Dennis: So, how were you controlling him? I still want to hear, early in your marriage, how your controlling personality—wanting the reigns, pulling back on him, steering him in this direction or the other—how was that taking place?
Sarah: His manner of fighting with me and my response to it was my way of saying: “This is how it’s going to be done—if you want to yell, I’m going to shut down. We’re going to handle it this way because I cannot handle the blistering I’m getting right now.” So, he would come toward me—it would be yelling / it would be screaming—and I would stand there, silent as a stone. I thought: “I’m not going to fight with you like this. It’s impossible for me to deal with you”; and I would leave the room.
Dennis: That’s really interesting because—and I appreciate your honesty at that point—it really is controlling, once you describe it—
Dennis: —like that.
Sarah: Doesn’t seem that way, but it really was.
Dennis: No, it doesn’t. You don’t think of silence being that overly oppressive to another person—
Dennis: —but it can be.
Dennis: And to that person, who is a controller, using silence, you would say?
Sarah: Oh my goodness! I would say, “Know your ‘adversary,’”—I’m going to use air quotes here because, obviously, we’re not in an adversarial relationship if you are talking about marriage—this is a partnership / it’s a team—but know the person that you’re engaging with.
It took me a while to figure out what I was doing was ultimately damaging him because his upbringing involved exactly the same manner of fighting—one would yell / the other would retreat. They would get in their car, and they would leave. He would be afraid, “That person’s not coming back.” It made him feel unstable in the affection and love of that other person because he thought, “Well, if that person’s going away because they’re so upset and they don’t want to talk to me about it, what does the future hold for me?”
So, knowing him, after all of these years—I think the person that I’m talking to—I would say, “Ask them a question: ‘Do you want to be right, or do you want to resolve things?’ and ‘What do you need from me to resolve it?’”
Bob: You know, our listeners, who have been to our Weekend to Remember® marriage getaway, hear you talking about this isolation that was occurring early in your marriage—and they know that on Friday night we talk about how this is the natural drift in every relationship. Unless you are intentional / unless you are pursuing oneness, you will drift apart. It’s the way things are going to go.

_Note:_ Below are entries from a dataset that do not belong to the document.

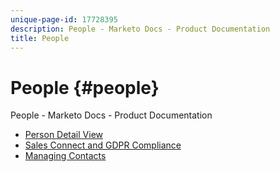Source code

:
 ```yaml
---
unique-page-id: 17728395
description: People - Marketo Docs - Product Documentation
title: People
---
```


# People {#people}

People - Marketo Docs - Product Documentation

* [Person Detail View](people/person-detail-view.md)
* [Sales Connect and GDPR Compliance](people/sales-connect-and-gdpr-compliance.md)
* [Managing Contacts](people/managing-contacts.md)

And we often have different ways of dealing with conflict in a marriage relationship, but you touched on one other thing—and we talk about this on Friday night at the Weekend to Remember as well—when we face, together, the inevitable trials and difficulties that are going to come into a relationship, if we’re not prepared for that / if our relationship isn’t ready for that—
—that can put cracks and fissures in the marriage relationship.
Dennis: And Bob, speaking of the relationship, it begins with the person’s relationship with Jesus Christ—
Sarah: Absolutely; no question.
Dennis: —because if that’s not settled—if you’ve not surrendered to Christ—how else are you going to build that relationship that you’re talking about?
Bob: So, explain for our listeners about some of these trials and difficulties that came your way as you were in the early years of your marriage.
Sarah: So, we came at all of these tribulations with two disadvantages. First, we handled conflict differently. So, that was disadvantage number one. Second, we were at different places spiritually—that was disadvantage number two.
Our relationship with the Lord was very unique for each of us. I am more of an analytical thinker—I can get into the Scripture / I like to take it apart—I really like to get into the Word. My relationship with the Lord is based on what I know.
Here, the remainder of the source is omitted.